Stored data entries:
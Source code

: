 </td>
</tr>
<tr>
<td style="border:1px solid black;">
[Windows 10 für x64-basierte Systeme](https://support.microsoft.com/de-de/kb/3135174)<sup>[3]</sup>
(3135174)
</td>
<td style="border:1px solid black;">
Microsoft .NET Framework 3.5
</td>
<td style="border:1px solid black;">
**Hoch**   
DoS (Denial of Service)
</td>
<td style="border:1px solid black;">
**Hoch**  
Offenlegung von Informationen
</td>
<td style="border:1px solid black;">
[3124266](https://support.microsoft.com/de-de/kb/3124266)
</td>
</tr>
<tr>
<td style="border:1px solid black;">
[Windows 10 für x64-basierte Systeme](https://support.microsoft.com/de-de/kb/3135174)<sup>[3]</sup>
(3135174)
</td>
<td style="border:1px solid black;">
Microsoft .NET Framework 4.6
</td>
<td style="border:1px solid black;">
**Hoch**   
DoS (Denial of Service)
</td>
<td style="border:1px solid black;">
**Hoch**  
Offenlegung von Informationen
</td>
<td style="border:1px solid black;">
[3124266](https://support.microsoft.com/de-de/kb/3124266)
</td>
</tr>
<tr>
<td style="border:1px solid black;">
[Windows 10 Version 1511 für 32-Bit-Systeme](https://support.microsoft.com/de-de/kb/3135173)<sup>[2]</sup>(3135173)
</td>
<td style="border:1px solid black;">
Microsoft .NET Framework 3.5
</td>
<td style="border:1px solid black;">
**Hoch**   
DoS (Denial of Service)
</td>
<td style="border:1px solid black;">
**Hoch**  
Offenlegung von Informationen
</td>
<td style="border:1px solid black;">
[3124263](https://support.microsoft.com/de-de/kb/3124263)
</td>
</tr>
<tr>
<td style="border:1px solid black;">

• Exercise objective: The data above should be copied out with complete accuracy.

• Result of this task:
Source code

: </td>
</tr>
<tr>
<td style="border:1px solid black;">
[Windows 10 für x64-basierte Systeme](https://support.microsoft.com/de-de/kb/3135174)<sup>[3]</sup>
(3135174)
</td>
<td style="border:1px solid black;">
Microsoft .NET Framework 3.5
</td>
<td style="border:1px solid black;">
**Hoch**   
DoS (Denial of Service)
</td>
<td style="border:1px solid black;">
**Hoch**  
Offenlegung von Informationen
</td>
<td style="border:1px solid black;">
[3124266](https://support.microsoft.com/de-de/kb/3124266)
</td>
</tr>
<tr>
<td style="border:1px solid black;">
[Windows 10 für x64-basierte Systeme](https://support.microsoft.com/de-de/kb/3135174)<sup>[3]</sup>
(3135174)
</td>
<td style="border:1px solid black;">
Microsoft .NET Framework 4.6
</td>
<td style="border:1px solid black;">
**Hoch**   
DoS (Denial of Service)
</td>
<td style="border:1px solid black;">
**Hoch**  
Offenlegung von Informationen
</td>
<td style="border:1px solid black;">
[3124266](https://support.microsoft.com/de-de/kb/3124266)
</td>
</tr>
<tr>
<td style="border:1px solid black;">
[Windows 10 Version 1511 für 32-Bit-Systeme](https://support.microsoft.com/de-de/kb/3135173)<sup>[2]</sup>(3135173)
</td>
<td style="border:1px solid black;">
Microsoft .NET Framework 3.5
</td>
<td style="border:1px solid black;">
**Hoch**   
DoS (Denial of Service)
</td>
<td style="border:1px solid black;">
**Hoch**  
Offenlegung von Informationen
</td>
<td style="border:1px solid black;">
[3124263](https://support.microsoft.com/de-de/kb/3124263)
</td>
</tr>
<tr>
<td style="border:1px solid black;">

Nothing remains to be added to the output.